--- Provided records Enclosed Below ---
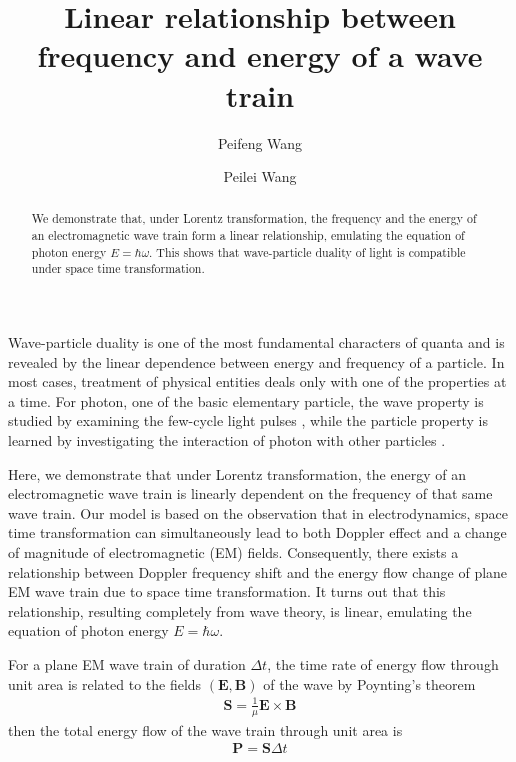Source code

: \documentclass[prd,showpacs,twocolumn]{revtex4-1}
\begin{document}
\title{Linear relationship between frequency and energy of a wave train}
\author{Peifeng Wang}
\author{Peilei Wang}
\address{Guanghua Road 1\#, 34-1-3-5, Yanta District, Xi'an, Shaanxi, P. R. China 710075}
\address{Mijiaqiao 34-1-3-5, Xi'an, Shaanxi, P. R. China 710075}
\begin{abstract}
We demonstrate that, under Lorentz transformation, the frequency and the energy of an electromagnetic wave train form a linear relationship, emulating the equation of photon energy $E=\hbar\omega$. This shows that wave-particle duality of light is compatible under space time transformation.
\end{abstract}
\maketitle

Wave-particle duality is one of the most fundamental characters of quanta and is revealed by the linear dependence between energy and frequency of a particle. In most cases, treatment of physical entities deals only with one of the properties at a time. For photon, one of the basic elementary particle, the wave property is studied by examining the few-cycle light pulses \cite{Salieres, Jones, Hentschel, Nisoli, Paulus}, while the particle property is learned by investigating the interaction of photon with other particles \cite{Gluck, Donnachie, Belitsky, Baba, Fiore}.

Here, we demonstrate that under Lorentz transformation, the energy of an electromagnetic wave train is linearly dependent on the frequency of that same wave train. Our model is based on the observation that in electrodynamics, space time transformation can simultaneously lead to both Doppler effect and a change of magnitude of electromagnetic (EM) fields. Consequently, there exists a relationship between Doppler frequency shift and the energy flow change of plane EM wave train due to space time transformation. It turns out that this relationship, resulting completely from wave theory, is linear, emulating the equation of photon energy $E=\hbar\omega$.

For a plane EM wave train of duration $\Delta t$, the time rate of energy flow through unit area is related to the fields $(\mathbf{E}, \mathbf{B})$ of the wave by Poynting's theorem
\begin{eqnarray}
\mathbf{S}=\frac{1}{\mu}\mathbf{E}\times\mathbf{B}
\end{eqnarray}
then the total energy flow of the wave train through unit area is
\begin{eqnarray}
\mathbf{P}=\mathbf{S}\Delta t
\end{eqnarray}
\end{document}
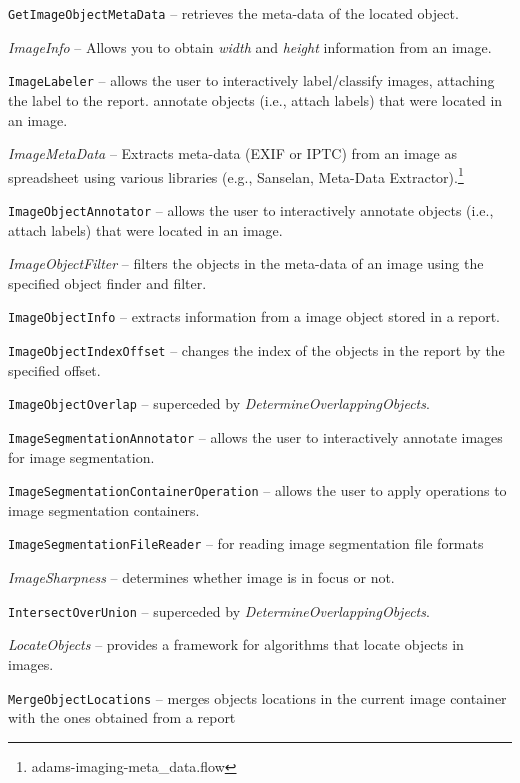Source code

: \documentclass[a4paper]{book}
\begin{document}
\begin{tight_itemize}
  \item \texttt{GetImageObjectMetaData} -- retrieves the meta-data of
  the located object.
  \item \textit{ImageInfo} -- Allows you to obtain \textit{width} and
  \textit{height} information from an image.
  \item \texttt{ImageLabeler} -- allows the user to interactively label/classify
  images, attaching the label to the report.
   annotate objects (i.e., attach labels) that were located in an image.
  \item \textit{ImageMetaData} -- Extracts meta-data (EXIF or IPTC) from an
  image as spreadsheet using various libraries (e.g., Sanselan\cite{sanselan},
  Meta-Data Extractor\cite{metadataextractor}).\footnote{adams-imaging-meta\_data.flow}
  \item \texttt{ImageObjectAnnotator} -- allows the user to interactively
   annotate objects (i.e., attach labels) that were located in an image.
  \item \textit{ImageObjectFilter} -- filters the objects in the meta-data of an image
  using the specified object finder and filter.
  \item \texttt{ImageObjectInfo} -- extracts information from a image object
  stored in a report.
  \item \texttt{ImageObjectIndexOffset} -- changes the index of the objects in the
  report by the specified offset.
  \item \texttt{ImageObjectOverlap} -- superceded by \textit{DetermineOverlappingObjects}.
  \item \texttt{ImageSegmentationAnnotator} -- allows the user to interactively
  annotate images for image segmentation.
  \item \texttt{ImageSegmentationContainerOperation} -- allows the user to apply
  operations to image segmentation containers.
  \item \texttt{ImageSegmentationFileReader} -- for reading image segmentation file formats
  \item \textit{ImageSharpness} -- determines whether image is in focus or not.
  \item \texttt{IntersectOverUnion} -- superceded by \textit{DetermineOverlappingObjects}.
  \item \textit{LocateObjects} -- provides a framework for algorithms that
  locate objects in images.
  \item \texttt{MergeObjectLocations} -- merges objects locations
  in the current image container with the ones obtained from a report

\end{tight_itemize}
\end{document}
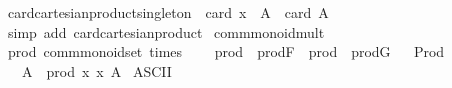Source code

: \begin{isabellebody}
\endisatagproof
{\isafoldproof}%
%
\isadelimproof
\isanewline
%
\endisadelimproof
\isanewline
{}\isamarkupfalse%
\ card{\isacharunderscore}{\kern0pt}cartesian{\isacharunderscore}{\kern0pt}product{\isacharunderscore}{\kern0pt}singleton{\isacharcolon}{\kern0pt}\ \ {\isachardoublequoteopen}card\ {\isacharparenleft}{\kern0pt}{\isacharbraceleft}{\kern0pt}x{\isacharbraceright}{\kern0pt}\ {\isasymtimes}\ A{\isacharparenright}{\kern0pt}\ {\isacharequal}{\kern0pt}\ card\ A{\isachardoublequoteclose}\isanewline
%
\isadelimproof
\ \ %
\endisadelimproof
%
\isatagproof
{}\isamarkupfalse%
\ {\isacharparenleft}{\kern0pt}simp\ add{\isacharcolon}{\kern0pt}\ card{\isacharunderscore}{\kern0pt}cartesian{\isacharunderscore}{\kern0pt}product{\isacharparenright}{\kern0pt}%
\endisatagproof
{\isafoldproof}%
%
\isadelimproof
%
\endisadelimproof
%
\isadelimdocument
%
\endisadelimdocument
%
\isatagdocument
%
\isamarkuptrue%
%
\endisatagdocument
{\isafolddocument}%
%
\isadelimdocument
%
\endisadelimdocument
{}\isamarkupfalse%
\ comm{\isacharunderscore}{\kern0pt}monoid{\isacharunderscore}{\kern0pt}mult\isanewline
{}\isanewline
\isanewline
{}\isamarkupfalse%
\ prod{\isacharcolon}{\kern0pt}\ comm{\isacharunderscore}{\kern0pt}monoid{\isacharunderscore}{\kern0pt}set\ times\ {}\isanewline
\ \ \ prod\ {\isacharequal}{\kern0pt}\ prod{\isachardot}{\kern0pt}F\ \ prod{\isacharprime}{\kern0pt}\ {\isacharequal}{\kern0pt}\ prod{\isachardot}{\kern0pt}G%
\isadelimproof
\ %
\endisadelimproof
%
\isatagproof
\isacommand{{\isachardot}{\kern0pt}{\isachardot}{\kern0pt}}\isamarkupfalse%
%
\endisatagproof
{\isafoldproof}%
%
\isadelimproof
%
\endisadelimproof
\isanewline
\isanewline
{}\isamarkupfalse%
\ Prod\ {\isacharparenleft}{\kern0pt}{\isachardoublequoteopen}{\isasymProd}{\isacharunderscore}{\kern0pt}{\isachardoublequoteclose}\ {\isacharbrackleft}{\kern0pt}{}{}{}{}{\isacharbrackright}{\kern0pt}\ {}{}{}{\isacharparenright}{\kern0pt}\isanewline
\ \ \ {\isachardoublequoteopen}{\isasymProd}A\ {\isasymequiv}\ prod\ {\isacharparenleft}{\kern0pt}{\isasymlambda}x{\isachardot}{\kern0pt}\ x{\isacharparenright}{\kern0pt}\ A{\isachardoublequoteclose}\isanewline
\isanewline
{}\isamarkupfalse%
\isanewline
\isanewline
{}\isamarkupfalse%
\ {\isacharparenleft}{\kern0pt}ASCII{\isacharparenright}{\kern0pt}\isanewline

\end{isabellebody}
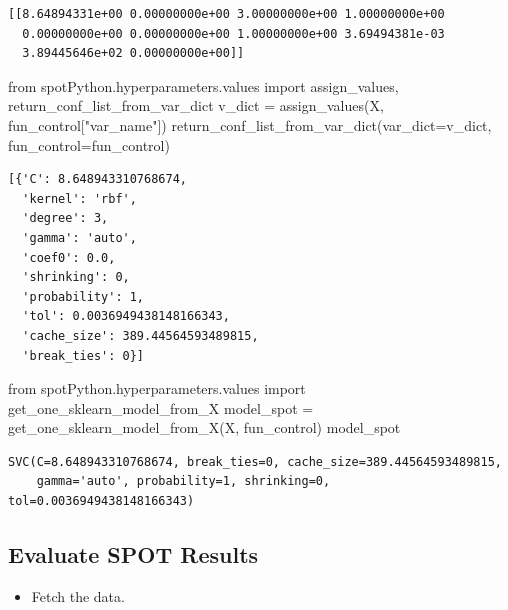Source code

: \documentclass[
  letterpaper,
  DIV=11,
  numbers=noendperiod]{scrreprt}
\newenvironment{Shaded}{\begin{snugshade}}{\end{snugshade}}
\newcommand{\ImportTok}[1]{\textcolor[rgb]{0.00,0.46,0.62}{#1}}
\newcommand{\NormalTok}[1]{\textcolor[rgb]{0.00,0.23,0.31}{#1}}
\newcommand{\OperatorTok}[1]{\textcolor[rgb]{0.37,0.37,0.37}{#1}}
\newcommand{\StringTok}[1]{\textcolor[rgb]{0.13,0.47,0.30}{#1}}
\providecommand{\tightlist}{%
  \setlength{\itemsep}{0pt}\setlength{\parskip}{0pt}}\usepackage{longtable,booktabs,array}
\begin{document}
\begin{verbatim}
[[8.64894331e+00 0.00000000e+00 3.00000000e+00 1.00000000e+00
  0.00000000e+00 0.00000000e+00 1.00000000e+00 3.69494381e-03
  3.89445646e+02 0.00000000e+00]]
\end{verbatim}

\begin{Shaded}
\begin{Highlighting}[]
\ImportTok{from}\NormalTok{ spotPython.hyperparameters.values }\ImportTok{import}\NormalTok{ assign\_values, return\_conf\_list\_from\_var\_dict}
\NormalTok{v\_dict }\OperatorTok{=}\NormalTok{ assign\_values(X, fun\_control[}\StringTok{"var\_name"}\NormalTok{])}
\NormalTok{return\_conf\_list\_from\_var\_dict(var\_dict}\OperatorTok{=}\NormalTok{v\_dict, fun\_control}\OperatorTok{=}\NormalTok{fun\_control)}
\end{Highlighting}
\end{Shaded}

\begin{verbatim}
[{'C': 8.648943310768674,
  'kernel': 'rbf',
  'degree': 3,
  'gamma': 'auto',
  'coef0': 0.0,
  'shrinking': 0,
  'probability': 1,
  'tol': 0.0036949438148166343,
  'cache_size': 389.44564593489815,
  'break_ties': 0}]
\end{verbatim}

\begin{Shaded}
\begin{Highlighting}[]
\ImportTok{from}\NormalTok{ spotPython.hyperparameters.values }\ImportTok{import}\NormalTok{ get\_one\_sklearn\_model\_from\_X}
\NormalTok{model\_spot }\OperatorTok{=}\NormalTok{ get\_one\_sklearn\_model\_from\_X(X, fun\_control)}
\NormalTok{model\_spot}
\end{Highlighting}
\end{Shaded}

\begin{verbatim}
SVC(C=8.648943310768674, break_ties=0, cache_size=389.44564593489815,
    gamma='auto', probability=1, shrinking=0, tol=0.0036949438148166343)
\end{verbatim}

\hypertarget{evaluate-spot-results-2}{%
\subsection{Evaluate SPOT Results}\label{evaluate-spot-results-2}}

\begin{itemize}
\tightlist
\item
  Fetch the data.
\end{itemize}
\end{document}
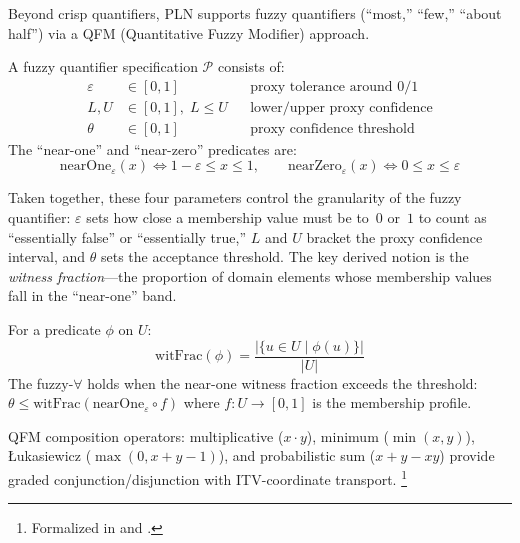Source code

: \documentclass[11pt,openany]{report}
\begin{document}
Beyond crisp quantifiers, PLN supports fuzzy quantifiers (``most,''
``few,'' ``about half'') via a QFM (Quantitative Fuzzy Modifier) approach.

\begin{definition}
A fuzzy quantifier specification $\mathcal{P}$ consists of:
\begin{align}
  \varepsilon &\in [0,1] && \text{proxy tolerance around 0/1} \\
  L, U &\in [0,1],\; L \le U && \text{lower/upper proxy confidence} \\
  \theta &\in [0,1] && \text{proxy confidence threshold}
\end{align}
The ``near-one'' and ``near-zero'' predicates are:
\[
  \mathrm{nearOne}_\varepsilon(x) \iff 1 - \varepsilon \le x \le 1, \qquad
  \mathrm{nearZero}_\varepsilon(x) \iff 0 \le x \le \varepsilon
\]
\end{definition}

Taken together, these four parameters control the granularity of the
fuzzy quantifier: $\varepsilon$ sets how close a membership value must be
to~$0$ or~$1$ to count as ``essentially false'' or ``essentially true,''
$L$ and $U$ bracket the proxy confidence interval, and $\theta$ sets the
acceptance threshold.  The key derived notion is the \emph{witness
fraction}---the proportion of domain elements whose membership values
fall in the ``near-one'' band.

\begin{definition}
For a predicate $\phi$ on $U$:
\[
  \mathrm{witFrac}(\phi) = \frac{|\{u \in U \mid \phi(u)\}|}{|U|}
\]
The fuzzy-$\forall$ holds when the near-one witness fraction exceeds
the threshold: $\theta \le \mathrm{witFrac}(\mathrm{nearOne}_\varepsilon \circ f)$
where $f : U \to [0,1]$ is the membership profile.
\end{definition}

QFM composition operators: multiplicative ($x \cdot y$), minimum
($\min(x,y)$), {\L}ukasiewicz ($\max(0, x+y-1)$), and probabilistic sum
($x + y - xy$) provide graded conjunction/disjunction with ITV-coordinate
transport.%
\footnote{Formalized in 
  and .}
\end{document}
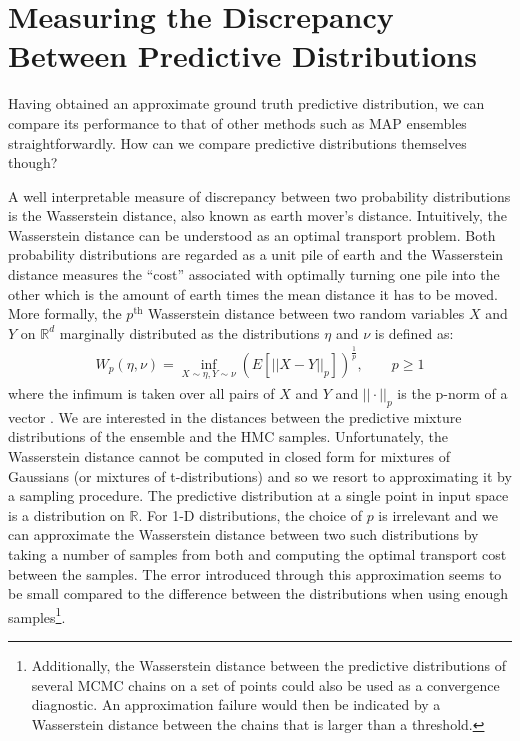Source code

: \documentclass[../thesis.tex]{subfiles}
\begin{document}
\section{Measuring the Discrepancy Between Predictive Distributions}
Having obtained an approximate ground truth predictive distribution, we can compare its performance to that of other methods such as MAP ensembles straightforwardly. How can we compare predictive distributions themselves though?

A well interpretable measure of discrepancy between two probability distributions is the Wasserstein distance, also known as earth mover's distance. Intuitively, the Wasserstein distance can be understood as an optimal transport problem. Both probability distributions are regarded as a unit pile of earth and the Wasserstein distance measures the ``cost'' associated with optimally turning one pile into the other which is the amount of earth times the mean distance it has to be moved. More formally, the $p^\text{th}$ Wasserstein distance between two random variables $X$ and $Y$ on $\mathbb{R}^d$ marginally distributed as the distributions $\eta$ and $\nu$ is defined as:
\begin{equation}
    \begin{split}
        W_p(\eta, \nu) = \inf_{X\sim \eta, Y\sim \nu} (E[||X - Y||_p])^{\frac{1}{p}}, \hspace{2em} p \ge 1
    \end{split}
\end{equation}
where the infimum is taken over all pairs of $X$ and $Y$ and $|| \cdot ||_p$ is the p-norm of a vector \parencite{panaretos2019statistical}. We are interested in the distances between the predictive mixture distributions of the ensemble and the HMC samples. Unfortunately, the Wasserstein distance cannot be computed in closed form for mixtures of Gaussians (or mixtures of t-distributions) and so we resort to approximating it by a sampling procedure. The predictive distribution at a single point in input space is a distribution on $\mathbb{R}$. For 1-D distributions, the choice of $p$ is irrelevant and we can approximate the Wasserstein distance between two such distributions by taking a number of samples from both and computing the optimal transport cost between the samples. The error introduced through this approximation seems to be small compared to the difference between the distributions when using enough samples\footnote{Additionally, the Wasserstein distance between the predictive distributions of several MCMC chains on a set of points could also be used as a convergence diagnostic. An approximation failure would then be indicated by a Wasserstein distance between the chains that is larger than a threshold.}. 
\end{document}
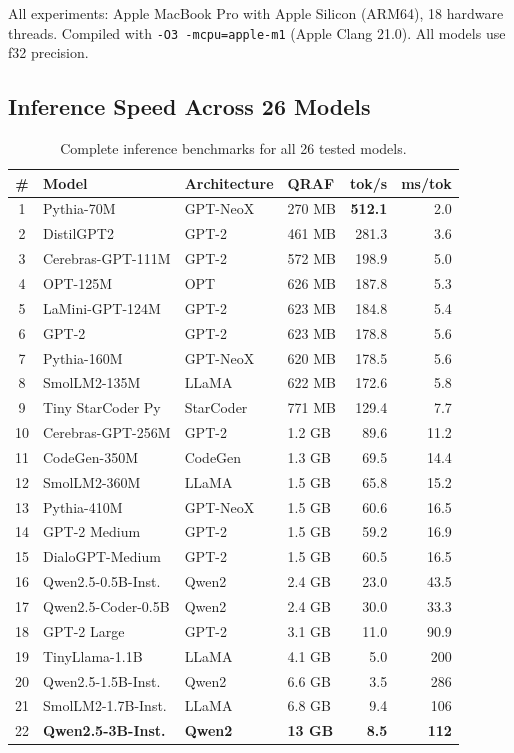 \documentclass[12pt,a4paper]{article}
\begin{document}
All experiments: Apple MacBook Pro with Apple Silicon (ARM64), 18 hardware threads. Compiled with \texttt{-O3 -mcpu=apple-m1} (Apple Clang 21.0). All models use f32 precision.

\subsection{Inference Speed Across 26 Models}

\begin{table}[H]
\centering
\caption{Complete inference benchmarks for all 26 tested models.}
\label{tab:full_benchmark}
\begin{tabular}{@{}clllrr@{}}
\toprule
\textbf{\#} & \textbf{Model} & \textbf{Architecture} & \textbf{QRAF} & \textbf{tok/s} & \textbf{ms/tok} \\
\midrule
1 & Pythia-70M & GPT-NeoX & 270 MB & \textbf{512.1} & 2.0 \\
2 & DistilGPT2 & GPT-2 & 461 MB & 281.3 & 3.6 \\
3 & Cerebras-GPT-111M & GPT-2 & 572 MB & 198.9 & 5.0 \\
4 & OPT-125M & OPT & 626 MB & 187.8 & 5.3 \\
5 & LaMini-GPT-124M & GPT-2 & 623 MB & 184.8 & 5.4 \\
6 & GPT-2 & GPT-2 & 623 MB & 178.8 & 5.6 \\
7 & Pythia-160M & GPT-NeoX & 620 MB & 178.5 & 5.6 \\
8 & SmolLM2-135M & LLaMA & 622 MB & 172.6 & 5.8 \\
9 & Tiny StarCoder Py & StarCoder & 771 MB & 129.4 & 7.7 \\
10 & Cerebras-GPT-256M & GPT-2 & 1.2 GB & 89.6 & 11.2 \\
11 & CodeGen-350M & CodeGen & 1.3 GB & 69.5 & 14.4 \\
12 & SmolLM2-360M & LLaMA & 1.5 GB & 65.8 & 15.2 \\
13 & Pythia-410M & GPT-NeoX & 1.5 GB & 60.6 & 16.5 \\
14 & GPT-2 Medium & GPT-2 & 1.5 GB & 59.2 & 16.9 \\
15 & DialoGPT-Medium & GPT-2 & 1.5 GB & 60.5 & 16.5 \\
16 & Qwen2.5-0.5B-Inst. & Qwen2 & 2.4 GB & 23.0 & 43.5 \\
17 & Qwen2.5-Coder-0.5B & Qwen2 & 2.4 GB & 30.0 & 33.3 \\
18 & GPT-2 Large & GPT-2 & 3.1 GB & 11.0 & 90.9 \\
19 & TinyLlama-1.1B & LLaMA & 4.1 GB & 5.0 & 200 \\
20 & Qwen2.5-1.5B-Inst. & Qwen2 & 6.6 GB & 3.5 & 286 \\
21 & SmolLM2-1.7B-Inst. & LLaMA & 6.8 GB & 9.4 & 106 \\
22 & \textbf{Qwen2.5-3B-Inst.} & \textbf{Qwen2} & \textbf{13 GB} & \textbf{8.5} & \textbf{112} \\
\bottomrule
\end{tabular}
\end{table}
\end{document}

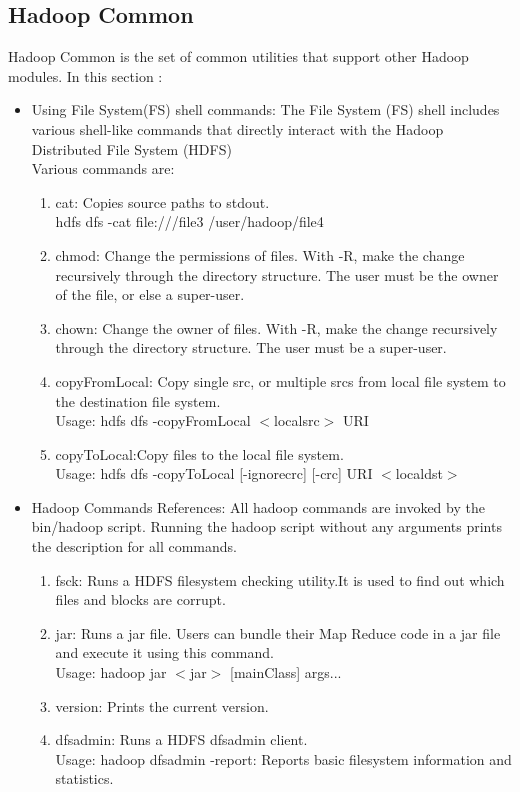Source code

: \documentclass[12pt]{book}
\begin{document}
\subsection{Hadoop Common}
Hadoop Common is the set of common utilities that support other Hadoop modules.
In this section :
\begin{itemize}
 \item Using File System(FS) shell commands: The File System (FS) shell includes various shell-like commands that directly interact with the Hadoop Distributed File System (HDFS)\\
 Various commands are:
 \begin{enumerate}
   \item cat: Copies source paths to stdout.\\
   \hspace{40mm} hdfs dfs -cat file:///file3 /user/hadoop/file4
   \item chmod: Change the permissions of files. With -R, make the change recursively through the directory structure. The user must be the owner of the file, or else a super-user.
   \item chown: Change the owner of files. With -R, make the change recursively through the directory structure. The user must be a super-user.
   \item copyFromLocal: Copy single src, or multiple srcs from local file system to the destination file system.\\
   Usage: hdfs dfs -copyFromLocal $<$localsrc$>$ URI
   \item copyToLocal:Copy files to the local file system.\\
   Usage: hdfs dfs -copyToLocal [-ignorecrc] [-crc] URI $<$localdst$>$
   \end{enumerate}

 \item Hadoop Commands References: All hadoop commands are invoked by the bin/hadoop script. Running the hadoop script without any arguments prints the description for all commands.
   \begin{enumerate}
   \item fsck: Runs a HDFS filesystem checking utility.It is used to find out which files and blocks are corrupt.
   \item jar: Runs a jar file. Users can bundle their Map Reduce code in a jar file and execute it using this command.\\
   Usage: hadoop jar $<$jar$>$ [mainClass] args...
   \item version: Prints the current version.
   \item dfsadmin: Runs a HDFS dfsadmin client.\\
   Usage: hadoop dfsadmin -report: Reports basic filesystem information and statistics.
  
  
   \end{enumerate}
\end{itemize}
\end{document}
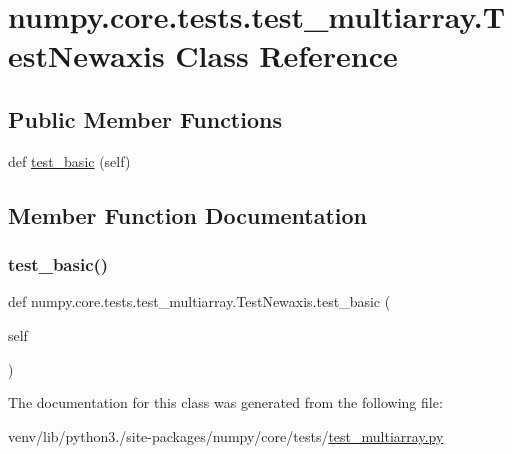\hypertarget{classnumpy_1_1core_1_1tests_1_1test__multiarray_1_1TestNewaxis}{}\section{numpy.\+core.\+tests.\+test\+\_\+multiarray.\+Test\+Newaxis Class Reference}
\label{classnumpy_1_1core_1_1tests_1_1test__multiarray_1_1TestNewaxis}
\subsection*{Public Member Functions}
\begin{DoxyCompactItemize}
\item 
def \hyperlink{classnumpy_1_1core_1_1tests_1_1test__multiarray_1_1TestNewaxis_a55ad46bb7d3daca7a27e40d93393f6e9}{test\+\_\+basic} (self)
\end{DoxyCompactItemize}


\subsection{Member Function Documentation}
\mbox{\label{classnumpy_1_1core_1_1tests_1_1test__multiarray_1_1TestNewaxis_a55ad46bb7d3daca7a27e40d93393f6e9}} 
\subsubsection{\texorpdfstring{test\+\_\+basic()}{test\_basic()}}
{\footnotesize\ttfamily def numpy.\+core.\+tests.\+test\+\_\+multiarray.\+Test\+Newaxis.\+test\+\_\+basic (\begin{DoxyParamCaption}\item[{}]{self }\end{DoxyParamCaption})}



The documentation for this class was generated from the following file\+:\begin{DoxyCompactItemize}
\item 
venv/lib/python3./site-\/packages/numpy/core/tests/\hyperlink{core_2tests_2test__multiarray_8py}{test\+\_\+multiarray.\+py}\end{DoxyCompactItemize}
--- End of Enclosed Provided records ---
Omitting all pictures, restate exactly the lines of the material from its start through the line that contains "1\#, 34-1-3-5, Yanta".

The completed task.
Source code

: \documentclass[prd,showpacs,twocolumn]{revtex4-1}
\begin{document}
\title{Linear relationship between frequency and energy of a wave train}
\author{Peifeng Wang}
\author{Peilei Wang}
\address{Guanghua Road 1\#, 34-1-3-5, Yanta District, Xi'an, Shaanxi, P. R. China 710075}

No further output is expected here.